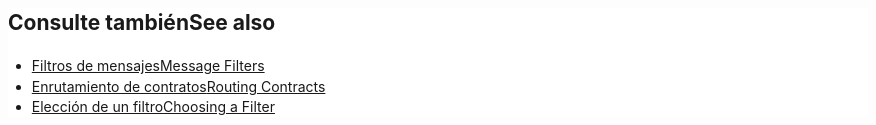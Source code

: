 ## <a name="see-also"></a><span data-ttu-id="a0992-320">Consulte también</span><span class="sxs-lookup"><span data-stu-id="a0992-320">See also</span></span>

- [<span data-ttu-id="a0992-321">Filtros de mensajes</span><span class="sxs-lookup"><span data-stu-id="a0992-321">Message Filters</span></span>](message-filters.md)
- [<span data-ttu-id="a0992-322">Enrutamiento de contratos</span><span class="sxs-lookup"><span data-stu-id="a0992-322">Routing Contracts</span></span>](routing-contracts.md)
- [<span data-ttu-id="a0992-323">Elección de un filtro</span><span class="sxs-lookup"><span data-stu-id="a0992-323">Choosing a Filter</span></span>](choosing-a-filter.md)
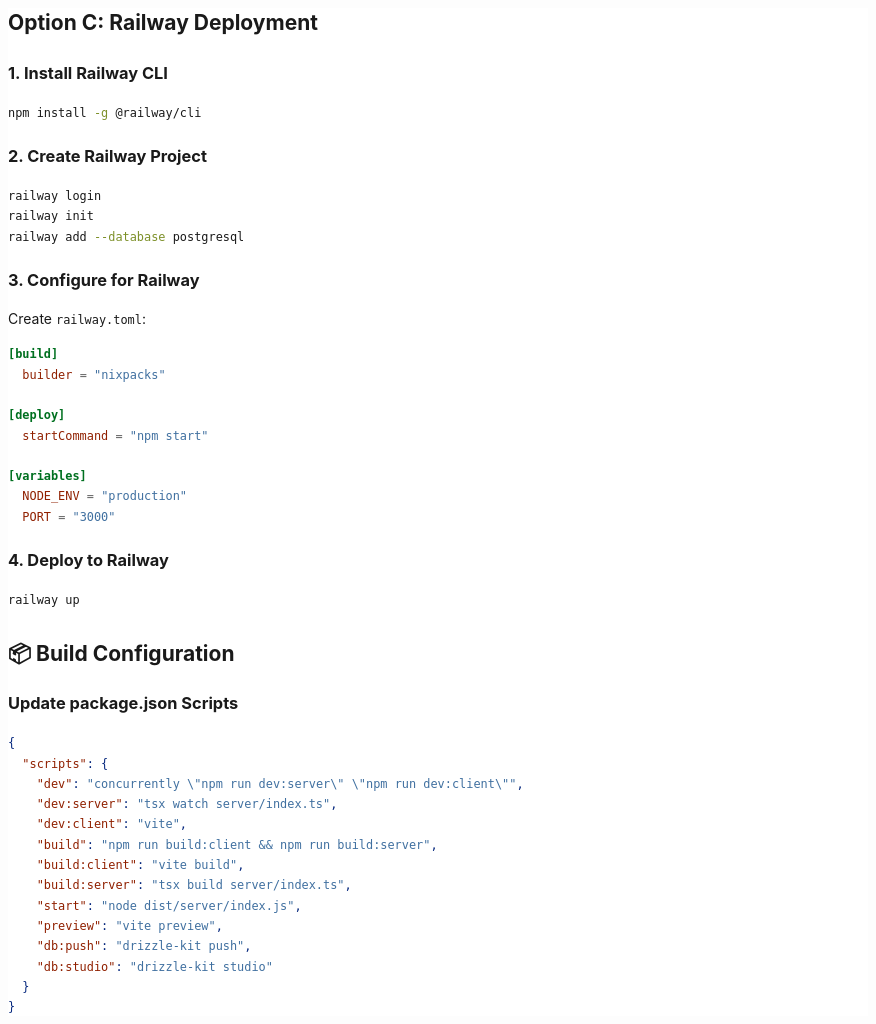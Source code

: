## Option C: Railway Deployment

### 1. Install Railway CLI
```bash
npm install -g @railway/cli
```

### 2. Create Railway Project
```bash
railway login
railway init
railway add --database postgresql
```

### 3. Configure for Railway
Create `railway.toml`:
```toml
[build]
  builder = "nixpacks"

[deploy]
  startCommand = "npm start"

[variables]
  NODE_ENV = "production"
  PORT = "3000"
```

### 4. Deploy to Railway
```bash
railway up
```

## 📦 Build Configuration

### Update package.json Scripts
```json
{
  "scripts": {
    "dev": "concurrently \"npm run dev:server\" \"npm run dev:client\"",
    "dev:server": "tsx watch server/index.ts",
    "dev:client": "vite",
    "build": "npm run build:client && npm run build:server",
    "build:client": "vite build",
    "build:server": "tsx build server/index.ts",
    "start": "node dist/server/index.js",
    "preview": "vite preview",
    "db:push": "drizzle-kit push",
    "db:studio": "drizzle-kit studio"
  }
}
```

::::::::::

Task to carry out: Copy all lines of the preceding data that hold the word "start".

Exercise response:
  startCommand = "npm start"
    "start": "node dist/server/index.js",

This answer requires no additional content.